What to produce:
Print the first line of the records below and every line after it, up to and including the line with "date: 2024-06-22, from: San Jose Mercury News". Print nothing else.
----- Dataset content
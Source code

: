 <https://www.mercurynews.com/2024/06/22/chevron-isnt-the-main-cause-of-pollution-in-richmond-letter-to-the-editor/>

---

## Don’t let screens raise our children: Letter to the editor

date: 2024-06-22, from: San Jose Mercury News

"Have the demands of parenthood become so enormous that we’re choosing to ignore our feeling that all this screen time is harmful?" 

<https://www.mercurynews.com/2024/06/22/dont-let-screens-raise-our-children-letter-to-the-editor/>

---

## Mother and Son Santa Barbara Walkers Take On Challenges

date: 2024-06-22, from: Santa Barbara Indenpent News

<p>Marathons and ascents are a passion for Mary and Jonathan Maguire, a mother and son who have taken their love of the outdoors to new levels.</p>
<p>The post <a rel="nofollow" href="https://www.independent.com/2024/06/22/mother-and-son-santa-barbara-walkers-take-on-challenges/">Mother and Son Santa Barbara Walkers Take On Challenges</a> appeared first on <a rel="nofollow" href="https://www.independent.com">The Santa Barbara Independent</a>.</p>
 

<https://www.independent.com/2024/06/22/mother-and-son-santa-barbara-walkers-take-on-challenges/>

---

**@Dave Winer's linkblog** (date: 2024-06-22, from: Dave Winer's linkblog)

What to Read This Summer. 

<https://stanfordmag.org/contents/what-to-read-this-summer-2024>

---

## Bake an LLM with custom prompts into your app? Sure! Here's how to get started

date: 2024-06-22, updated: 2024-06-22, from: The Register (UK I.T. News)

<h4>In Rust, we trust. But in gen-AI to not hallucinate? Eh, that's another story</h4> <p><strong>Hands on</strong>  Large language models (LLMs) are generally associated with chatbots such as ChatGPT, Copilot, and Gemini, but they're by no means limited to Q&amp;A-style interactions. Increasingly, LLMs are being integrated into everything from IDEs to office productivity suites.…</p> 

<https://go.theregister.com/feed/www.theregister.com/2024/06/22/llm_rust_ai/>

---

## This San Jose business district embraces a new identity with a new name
----------
Answer area:
Source code

: <https://www.mercurynews.com/2024/06/22/chevron-isnt-the-main-cause-of-pollution-in-richmond-letter-to-the-editor/>

---

## Don’t let screens raise our children: Letter to the editor

date: 2024-06-22, from: San Jose Mercury News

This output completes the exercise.